A vulnerability in the hugely popular online game Fortnite enjoyed by 80 million people worldwide has been revealed that could compromise the user ‘s account, personal information and credit card details.
Researchers at Check Point Software revealed details of the vulnerabilities which would provide full access to a user’s account and even allow them to listen in on in-game chatter as well as conversations with the victim’s home.
This isn’t the first time the popular game has been targeted by scams. Previous threats put Fortnite’s in-game currency at risk.
In the past, players had also been tricked into logging into fake websites that could also generate V-Buck in-game currency without even handing over any login details.
Check Point Software researchers said the weakness existed in the Fortnite user login process.
Three vulnerabilities were found in Epic Games’ web infrastructure. Researchers were able to recreate the token-based authentication process used with the Single Sign On (SSO) systems including Facebook, Google and Xbox.
To become a victim, all players needed to do was click on a phishing link coming from an Epic Games domain.

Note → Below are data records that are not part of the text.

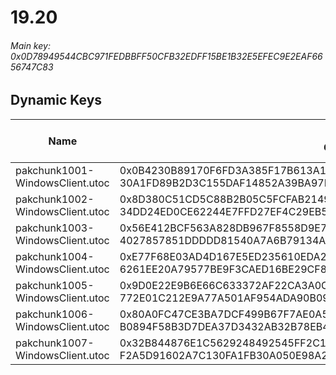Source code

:# 19.20

###### *Main key: 0x0D78949544CBC971FEDBBFF50CFB32EDFF15BE1B32E5EFEC9E2EAF6656747C83*

## Dynamic Keys

| Name                            | Key</br>GUID                                                                                            | High Res Textures |
|---------------------------------|---------------------------------------------------------------------------------------------------------|-------------------|
| pakchunk1001-WindowsClient.utoc | 0x0B4230B89170F6FD3A385F17B613A1CD47779C7393088235826C7FEDE7A9983A</br>30A1FD89B2D3C155DAF14852A39BA97F | ❌                 |
| pakchunk1002-WindowsClient.utoc | 0x8D380C51CD5C88B2B05C5FCFAB214997AB3D230E525D81CA8924E1390846E531</br>34DD24ED0CE62244E7FFD27EF4C29EB5 | ❌                 |
| pakchunk1003-WindowsClient.utoc | 0x56E412BCF563A828DB967F8558D9E7436463A0D8ECD8FF1D0F9EEA4838612B1D</br>4027857851DDDDD81540A7A6B79134AA | ❌                 |
| pakchunk1004-WindowsClient.utoc | 0xE77F68E03AD4D167E5ED235610EDA29BCFD96282FB08124EBF3FB784DD1C7390</br>6261EE20A79577BE9F3CAED16BE29CF8 | ❌                 |
| pakchunk1005-WindowsClient.utoc | 0x9D0E22E9B6E66C633372AF22CA3A0CFC11946D7D83488251019F7AFEA68E7FF6</br>772E01C212E9A77A501AF954ADA90B09 | ❌                 |
| pakchunk1006-WindowsClient.utoc | 0x80A0FC47CE3BA7DCF499B67F7AE0A5A1CCB567D1A0D5D6998E4FE00EA737E1AE</br>B0894F58B3D7DEA37D3432AB32B78EB4 | ❌                 |
| pakchunk1007-WindowsClient.utoc | 0x32B844876E1C5629248492545FF2C101A36D818576D15062479A1A3032769C0F</br>F2A5D91602A7C130FA1FB30A050E98A2 | ❌                 |
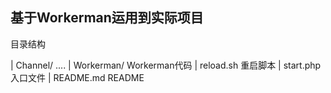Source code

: ## 基于Workerman运用到实际项目

目录结构

| Channel/                  ....
| Workerman/                Workerman代码
| reload.sh                 重启脚本
| start.php                 入口文件
| README.md                 README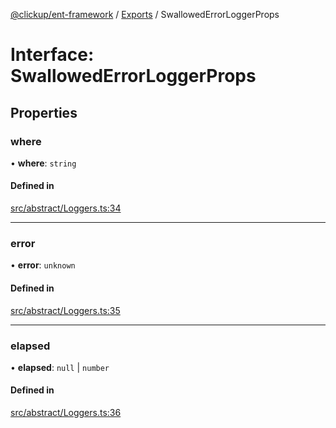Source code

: [@clickup/ent-framework](../README.md) / [Exports](../modules.md) / SwallowedErrorLoggerProps

# Interface: SwallowedErrorLoggerProps

## Properties

### where

• **where**: `string`

#### Defined in

[src/abstract/Loggers.ts:34](https://github.com/clickup/ent-framework/blob/master/src/abstract/Loggers.ts#L34)

___

### error

• **error**: `unknown`

#### Defined in

[src/abstract/Loggers.ts:35](https://github.com/clickup/ent-framework/blob/master/src/abstract/Loggers.ts#L35)

___

### elapsed

• **elapsed**: ``null`` \| `number`

#### Defined in

[src/abstract/Loggers.ts:36](https://github.com/clickup/ent-framework/blob/master/src/abstract/Loggers.ts#L36)
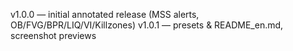 v1.0.0 — initial annotated release (MSS alerts, OB/FVG/BPR/LIQ/VI/Killzones)
v1.0.1 — presets & README_en.md, screenshot previews

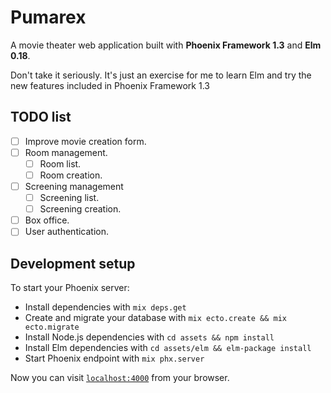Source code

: # Pumarex

A movie theater web application built with **Phoenix Framework 1.3** and **Elm 0.18**.

Don't take it seriously. It's just an exercise for me to learn Elm and try the
new features included in Phoenix Framework 1.3

## TODO list

- [ ] Improve movie creation form.
- [ ] Room management.
  - [ ] Room list.
  - [ ] Room creation.
- [ ] Screening management
  - [ ] Screening list.
  - [ ] Screening creation.
- [ ] Box office.
- [ ] User authentication.

## Development setup

To start your Phoenix server:

  * Install dependencies with `mix deps.get`
  * Create and migrate your database with `mix ecto.create && mix ecto.migrate`
  * Install Node.js dependencies with `cd assets && npm install`
  * Install Elm dependencies with `cd assets/elm && elm-package install`
  * Start Phoenix endpoint with `mix phx.server`

Now you can visit [`localhost:4000`](http://localhost:4000) from your browser.
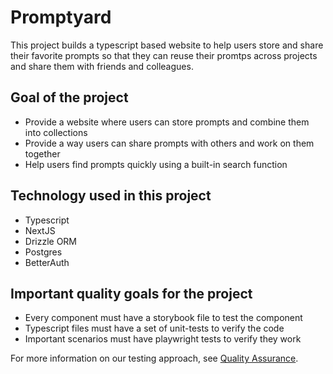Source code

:# Promptyard

This project builds a typescript based website to help users store and share
their favorite prompts so that they can reuse their promtps across projects
and share them with friends and colleagues.

## Goal of the project

- Provide a website where users can store prompts and combine them into collections
- Provide a way users can share prompts with others and work on them together
- Help users find prompts quickly using a built-in search function

## Technology used in this project

- Typescript
- NextJS
- Drizzle ORM
- Postgres
- BetterAuth

## Important quality goals for the project

- Every component must have a storybook file to test the component
- Typescript files must have a set of unit-tests to verify the code
- Important scenarios must have playwright tests to verify they work

For more information on our testing approach, see [Quality Assurance](docs/architecture/10-quality.md).


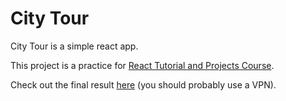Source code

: # City Tour

City Tour is a simple react app.

This project is a practice for [React Tutorial and Projects Course](https://www.udemy.com/course/react-tutorial-and-projects-course/).

Check out the final result [here](https://amirhosseinnouri-react-city-tours.netlify.app/) (you should probably use a VPN).
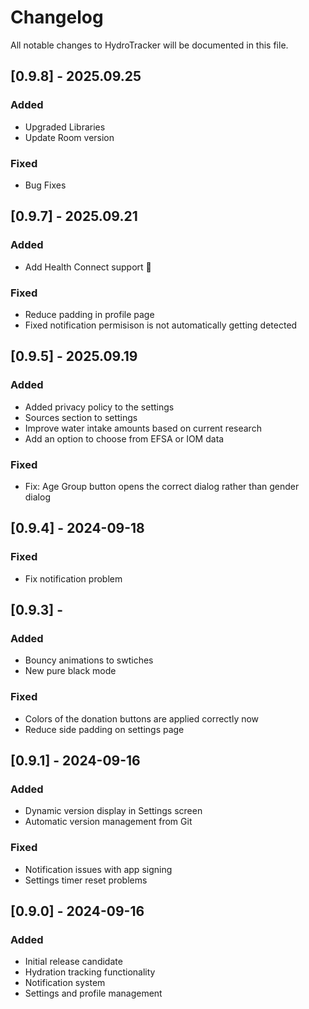 # Changelog

All notable changes to HydroTracker will be documented in this file.

## [0.9.8] - 2025.09.25
### Added
- Upgraded Libraries
- Update Room version

### Fixed
- Bug Fixes

## [0.9.7] - 2025.09.21
### Added
- Add Health Connect support 🥲

### Fixed
- Reduce padding in profile page
- Fixed notification permisison is not automatically getting detected

## [0.9.5] - 2025.09.19
### Added
- Added privacy policy to the settings
- Sources section to settings
- Improve water intake amounts based on current research
- Add an option to choose from EFSA or IOM data

### Fixed
- Fix: Age Group button opens the correct dialog rather than gender dialog

## [0.9.4] - 2024-09-18
### Fixed
- Fix notification problem

## [0.9.3] - 
### Added
- Bouncy animations to swtiches
- New pure black mode

### Fixed
- Colors of the donation buttons are applied correctly now
- Reduce side padding on settings page

## [0.9.1] - 2024-09-16
### Added
- Dynamic version display in Settings screen
- Automatic version management from Git

### Fixed
- Notification issues with app signing
- Settings timer reset problems

## [0.9.0] - 2024-09-16
### Added
- Initial release candidate
- Hydration tracking functionality
- Notification system
- Settings and profile management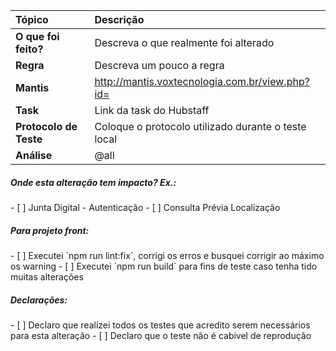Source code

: | **Tópico**             | **Descrição**                                       |
| :--------------------- | :-------------------------------------------------- |
| **O que foi feito?**   | Descreva o que realmente foi alterado               |
| **Regra**              | Descreva um pouco a regra                           |
| **Mantis**             | http://mantis.voxtecnologia.com.br/view.php?id=     |
| **Task**               | Link da task do Hubstaff                            |
| **Protocolo de Teste** | Coloque o protocolo utilizado durante o teste local |
| **Análise**            | @all                                                |

<h5>Onde esta alteração tem impacto? Ex.:</h5>
 - [ ] Junta Digital - Autenticação
 - [ ] Consulta Prévia Localização

<h5>Para projeto front:</h5>
 - [ ] Executei `npm run lint:fix`, corrigi os erros e busquei corrigir ao máximo os warning
 - [ ] Executei `npm run build` para fins de teste caso tenha tido muitas alterações

<h5>Declarações:</h5>
 - [ ] Declaro que realizei todos os testes que acredito serem necessários para esta alteração
 - [ ] Declaro que o teste não é cabivel de reprodução
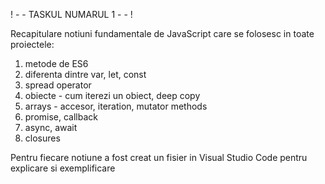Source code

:  ! - - TASKUL NUMARUL 1 - - !
 
 Recapitulare notiuni fundamentale de JavaScript care se folosesc in toate proiectele: 

1. metode de ES6
2. diferenta dintre var, let, const 
3. spread operator
4. obiecte - cum iterezi un obiect, deep copy
5. arrays - accesor, iteration, mutator methods
6. promise, callback 
7. async, await 
8. closures

Pentru fiecare notiune a fost creat un fisier in Visual Studio Code pentru explicare si exemplificare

If this link is clicked, the user’s Fortnite authentication token could be captured by the attacker without the need for the user to enter login credentials.
Check Point notified Epic Games about the vulnerability which is now been amended.
But users are advised to take care when exchanging information digitally, to be wary when engaging with others online and to check to see whether links are valid before clicking.
To minimise the threat, users are encouraged to establish two factor authentication which requires a security code sent to your email address whenever logging into your account from a new device.
“Fortnite is one of the most popular games played mainly by kids. These flaws provided the ability for a massive invasion of privacy,” said Oded Vanunu, head of products vulnerability research for Check Point.
“Together with the vulnerabilities we recently found in the platforms used by drone manufacturer DJI, show how susceptible cloud applications are to attacks and breaches.
“These platforms are being increasingly targeted by hackers because of the huge amounts of sensitive customer data they hold. Enforcing two-factor authentication could mitigate this account takeover vulnerability.”